## [About this task]
Set down the lines that begin at the top of the records and end with the line containing "final int android::support::v7::appcompat.R.R::attr::listLayout", and drop every picture.

## [Stored data]
[Start of Attachment]
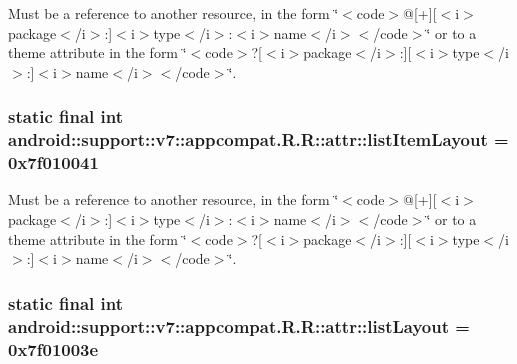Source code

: Must be a reference to another resource, in the form \char`\"{}$<$code$>$@\mbox{[}+\mbox{]}\mbox{[}$<$i$>$package$<$/i$>$:\mbox{]}$<$i$>$type$<$/i$>$:$<$i$>$name$<$/i$>$$<$/code$>$\char`\"{} or to a theme attribute in the form \char`\"{}$<$code$>$?\mbox{[}$<$i$>$package$<$/i$>$:\mbox{]}\mbox{[}$<$i$>$type$<$/i$>$:\mbox{]}$<$i$>$name$<$/i$>$$<$/code$>$\char`\"{}. \hypertarget{classandroid_1_1support_1_1v7_1_1appcompat_1_1_r_1_1attr_9ceef92d5fde40b20ea8b8e018b6082f}{
\subsubsection[{listItemLayout}]{\setlength{\rightskip}{0pt plus 5cm}static final int android::support::v7::appcompat.R.R::attr::listItemLayout = 0x7f010041}}
\label{classandroid_1_1support_1_1v7_1_1appcompat_1_1_r_1_1attr_9ceef92d5fde40b20ea8b8e018b6082f}


Must be a reference to another resource, in the form \char`\"{}$<$code$>$@\mbox{[}+\mbox{]}\mbox{[}$<$i$>$package$<$/i$>$:\mbox{]}$<$i$>$type$<$/i$>$:$<$i$>$name$<$/i$>$$<$/code$>$\char`\"{} or to a theme attribute in the form \char`\"{}$<$code$>$?\mbox{[}$<$i$>$package$<$/i$>$:\mbox{]}\mbox{[}$<$i$>$type$<$/i$>$:\mbox{]}$<$i$>$name$<$/i$>$$<$/code$>$\char`\"{}. \hypertarget{classandroid_1_1support_1_1v7_1_1appcompat_1_1_r_1_1attr_954dc0e19e88ad4929bd39f2f29ed469}{
\subsubsection[{listLayout}]{\setlength{\rightskip}{0pt plus 5cm}static final int android::support::v7::appcompat.R.R::attr::listLayout = 0x7f01003e}}
\label{classandroid_1_1support_1_1v7_1_1appcompat_1_1_r_1_1attr_954dc0e19e88ad4929bd39f2f29ed469}


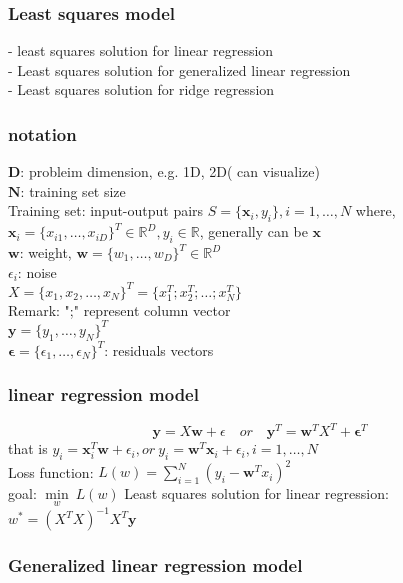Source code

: \documentclass{article}
\begin{document}
		\subsubsection*{Least squares model}
			- least squares solution for linear regression\\
			- Least squares solution for generalized linear regression\\
			- Least squares solution for  ridge regression

		\subsubsection*{notation}
			$\bm{D}$: probleim dimension, e.g. 1D, 2D( can visualize)\\
			$\bm N$: training set size\\
			Training set: input-output pairs $S=\{\bm x_{i},y_{i}\},i=1,\dots,N $ where,$\bm x_{i}=\{x_{i1},\dots,x_{iD}\}^{T}\in \mathbb{R}^{D},y_{i}\in \mathbb{R}$, generally can be $\bm x$\\
			$\bm w$: weight, $\bm w=\{w_{1},\dots,w_{D}\}^{T}\in \mathbb{R}^{D}$\\
			$\epsilon_{i}$: noise \\
			$X=\{ {x_{1}, x_{2}, \dots, x_{N}} \}^{T} = \{ {x_{1}^{T}; x_{2}^{T}; \dots; x_{N}^{T}} \}$\\
			Remark: ";" represent column vector\\
			$\bm y=\{y_{1},\dots,y_{N}\}^{T}$\\
			$\bm \epsilon=\{\epsilon_{1},\dots,\epsilon_{N} \}^{T}$: residuals vectors

		\subsubsection*{linear regression model}
			$$
			\bm y=X\bm w+\epsilon
			\quad  or \quad \bm y^{T}=\bm w^{T}X^{T}+\bm \epsilon^{T}
			$$
			that is $y_{i}=\bm x_{i}^{T} \bm w +\epsilon_{i}, or \ y_{i}=\bm w^{T}\bm x_{i}+\epsilon_{i},i=1,\dots,N$\\
			Loss function: $L(w)=\sum_{i=1}^{N}(y_{i}-\bm w^{T}x_{i})^{2}$\\
			goal: $\min\limits_{w} \  L(w)$
			Least squares solution for linear regression: $w^{*}=(X^{T}X)^{-1} X^{T}\bm y$

		\subsubsection*{Generalized linear regression model}
\end{document}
[End of Attachment]
## [Answer to this task]
Source code

: Must be a reference to another resource, in the form \char`\"{}$<$code$>$@\mbox{[}+\mbox{]}\mbox{[}$<$i$>$package$<$/i$>$:\mbox{]}$<$i$>$type$<$/i$>$:$<$i$>$name$<$/i$>$$<$/code$>$\char`\"{} or to a theme attribute in the form \char`\"{}$<$code$>$?\mbox{[}$<$i$>$package$<$/i$>$:\mbox{]}\mbox{[}$<$i$>$type$<$/i$>$:\mbox{]}$<$i$>$name$<$/i$>$$<$/code$>$\char`\"{}. \hypertarget{classandroid_1_1support_1_1v7_1_1appcompat_1_1_r_1_1attr_9ceef92d5fde40b20ea8b8e018b6082f}{
\subsubsection[{listItemLayout}]{\setlength{\rightskip}{0pt plus 5cm}static final int android::support::v7::appcompat.R.R::attr::listItemLayout = 0x7f010041}}
\label{classandroid_1_1support_1_1v7_1_1appcompat_1_1_r_1_1attr_9ceef92d5fde40b20ea8b8e018b6082f}


Must be a reference to another resource, in the form \char`\"{}$<$code$>$@\mbox{[}+\mbox{]}\mbox{[}$<$i$>$package$<$/i$>$:\mbox{]}$<$i$>$type$<$/i$>$:$<$i$>$name$<$/i$>$$<$/code$>$\char`\"{} or to a theme attribute in the form \char`\"{}$<$code$>$?\mbox{[}$<$i$>$package$<$/i$>$:\mbox{]}\mbox{[}$<$i$>$type$<$/i$>$:\mbox{]}$<$i$>$name$<$/i$>$$<$/code$>$\char`\"{}. \hypertarget{classandroid_1_1support_1_1v7_1_1appcompat_1_1_r_1_1attr_954dc0e19e88ad4929bd39f2f29ed469}{
\subsubsection[{listLayout}]{\setlength{\rightskip}{0pt plus 5cm}static final int android::support::v7::appcompat.R.R::attr::listLayout = 0x7f01003e}}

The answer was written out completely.